__WORK TO COMPLETE__. Copy every line that holds the string "list" from the data below.

(RECORD EXTRACTS begins)

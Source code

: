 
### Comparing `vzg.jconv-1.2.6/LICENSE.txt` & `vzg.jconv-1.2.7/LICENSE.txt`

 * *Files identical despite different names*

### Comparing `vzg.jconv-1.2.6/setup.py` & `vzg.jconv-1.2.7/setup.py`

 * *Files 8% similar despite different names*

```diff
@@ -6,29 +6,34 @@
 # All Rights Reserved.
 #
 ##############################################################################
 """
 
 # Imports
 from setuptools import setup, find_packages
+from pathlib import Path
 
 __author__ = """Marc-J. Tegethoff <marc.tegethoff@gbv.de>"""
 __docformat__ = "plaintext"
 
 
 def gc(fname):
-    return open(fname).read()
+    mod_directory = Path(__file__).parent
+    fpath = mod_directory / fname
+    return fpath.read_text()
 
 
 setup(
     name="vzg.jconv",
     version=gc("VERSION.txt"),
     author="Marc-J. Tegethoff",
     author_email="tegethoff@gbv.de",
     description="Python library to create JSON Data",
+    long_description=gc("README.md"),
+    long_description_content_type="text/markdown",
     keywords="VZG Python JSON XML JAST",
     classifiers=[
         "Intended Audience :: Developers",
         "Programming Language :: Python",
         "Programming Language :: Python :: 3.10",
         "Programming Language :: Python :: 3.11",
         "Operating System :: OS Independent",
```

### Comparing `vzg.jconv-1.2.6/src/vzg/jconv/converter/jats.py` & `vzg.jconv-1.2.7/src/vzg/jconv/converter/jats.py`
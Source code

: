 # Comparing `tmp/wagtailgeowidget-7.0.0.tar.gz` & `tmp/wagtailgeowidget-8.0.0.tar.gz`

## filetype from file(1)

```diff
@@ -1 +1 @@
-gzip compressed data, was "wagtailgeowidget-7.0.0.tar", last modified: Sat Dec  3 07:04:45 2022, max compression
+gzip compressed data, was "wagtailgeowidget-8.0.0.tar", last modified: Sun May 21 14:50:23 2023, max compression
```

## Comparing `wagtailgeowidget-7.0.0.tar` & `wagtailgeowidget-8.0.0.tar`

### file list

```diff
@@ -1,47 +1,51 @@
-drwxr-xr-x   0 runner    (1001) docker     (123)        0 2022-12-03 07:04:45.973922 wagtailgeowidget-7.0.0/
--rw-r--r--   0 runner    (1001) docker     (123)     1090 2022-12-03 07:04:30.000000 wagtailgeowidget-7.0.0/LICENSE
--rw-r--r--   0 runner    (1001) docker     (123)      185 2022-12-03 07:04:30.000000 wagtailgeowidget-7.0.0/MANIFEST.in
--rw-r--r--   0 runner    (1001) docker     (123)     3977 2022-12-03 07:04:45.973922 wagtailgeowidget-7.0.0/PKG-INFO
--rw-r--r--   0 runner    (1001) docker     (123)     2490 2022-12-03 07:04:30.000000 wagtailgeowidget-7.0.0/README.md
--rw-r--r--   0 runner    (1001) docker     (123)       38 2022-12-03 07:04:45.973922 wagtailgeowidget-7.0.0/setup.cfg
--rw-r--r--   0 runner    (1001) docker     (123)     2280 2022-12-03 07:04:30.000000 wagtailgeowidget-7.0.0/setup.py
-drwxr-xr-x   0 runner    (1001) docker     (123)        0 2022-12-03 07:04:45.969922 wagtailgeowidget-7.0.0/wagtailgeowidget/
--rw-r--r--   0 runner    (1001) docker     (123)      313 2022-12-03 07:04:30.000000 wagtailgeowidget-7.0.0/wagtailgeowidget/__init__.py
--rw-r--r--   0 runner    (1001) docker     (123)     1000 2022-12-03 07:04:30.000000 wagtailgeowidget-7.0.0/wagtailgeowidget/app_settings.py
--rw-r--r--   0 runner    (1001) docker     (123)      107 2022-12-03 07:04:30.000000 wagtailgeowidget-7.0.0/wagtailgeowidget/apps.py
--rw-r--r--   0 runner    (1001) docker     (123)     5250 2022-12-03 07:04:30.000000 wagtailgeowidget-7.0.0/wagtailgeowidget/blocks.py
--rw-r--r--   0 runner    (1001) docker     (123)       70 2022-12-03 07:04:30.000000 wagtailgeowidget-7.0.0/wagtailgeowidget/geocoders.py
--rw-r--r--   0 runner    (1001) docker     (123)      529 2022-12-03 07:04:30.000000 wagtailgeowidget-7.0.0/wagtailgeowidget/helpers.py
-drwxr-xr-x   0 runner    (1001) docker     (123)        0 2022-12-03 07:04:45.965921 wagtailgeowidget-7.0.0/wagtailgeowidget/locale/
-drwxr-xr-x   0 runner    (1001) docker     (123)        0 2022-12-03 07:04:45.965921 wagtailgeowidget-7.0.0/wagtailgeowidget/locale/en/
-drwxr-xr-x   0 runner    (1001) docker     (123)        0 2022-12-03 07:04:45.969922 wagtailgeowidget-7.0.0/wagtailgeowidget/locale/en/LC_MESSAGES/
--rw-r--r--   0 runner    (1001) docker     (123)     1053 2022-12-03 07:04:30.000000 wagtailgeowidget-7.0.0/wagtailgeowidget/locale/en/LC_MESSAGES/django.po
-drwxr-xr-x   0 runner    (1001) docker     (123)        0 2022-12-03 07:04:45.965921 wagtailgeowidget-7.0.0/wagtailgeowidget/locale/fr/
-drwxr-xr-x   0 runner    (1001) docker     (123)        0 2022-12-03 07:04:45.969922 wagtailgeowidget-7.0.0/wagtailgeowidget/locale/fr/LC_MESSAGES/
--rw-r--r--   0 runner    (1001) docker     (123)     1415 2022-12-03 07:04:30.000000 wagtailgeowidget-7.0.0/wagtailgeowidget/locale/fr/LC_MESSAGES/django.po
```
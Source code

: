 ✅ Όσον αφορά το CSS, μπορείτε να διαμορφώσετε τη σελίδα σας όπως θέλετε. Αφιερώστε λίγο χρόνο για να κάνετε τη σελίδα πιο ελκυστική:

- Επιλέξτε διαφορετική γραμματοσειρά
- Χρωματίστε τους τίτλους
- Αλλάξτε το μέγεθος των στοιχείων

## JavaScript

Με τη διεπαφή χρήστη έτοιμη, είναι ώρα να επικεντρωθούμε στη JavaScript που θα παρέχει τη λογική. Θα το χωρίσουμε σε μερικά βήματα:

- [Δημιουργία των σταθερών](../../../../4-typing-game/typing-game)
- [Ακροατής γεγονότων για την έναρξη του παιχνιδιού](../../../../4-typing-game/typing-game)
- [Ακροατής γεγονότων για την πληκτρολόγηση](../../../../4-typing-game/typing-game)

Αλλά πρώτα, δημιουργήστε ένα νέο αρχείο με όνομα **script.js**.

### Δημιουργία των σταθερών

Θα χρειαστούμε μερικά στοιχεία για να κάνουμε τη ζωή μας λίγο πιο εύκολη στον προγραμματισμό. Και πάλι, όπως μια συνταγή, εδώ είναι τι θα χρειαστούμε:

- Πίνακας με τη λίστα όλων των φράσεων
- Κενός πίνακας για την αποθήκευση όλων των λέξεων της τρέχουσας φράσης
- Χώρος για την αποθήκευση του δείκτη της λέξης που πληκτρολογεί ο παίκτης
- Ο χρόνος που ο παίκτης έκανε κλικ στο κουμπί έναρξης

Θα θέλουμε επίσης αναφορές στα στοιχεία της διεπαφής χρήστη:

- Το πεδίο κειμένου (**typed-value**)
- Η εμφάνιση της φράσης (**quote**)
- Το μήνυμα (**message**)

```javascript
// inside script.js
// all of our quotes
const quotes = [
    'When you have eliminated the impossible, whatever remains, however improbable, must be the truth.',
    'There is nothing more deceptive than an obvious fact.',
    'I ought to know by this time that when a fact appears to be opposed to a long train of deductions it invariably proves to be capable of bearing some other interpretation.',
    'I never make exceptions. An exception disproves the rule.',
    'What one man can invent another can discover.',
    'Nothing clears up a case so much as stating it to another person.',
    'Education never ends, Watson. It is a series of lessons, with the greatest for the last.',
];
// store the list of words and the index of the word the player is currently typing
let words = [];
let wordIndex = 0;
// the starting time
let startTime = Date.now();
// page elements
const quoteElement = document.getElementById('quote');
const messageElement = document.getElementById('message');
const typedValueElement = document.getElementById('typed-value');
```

(RECORD EXTRACTS ends)

__ANSWER BOX__.
### file list
// store the list of words and the index of the word the player is currently typing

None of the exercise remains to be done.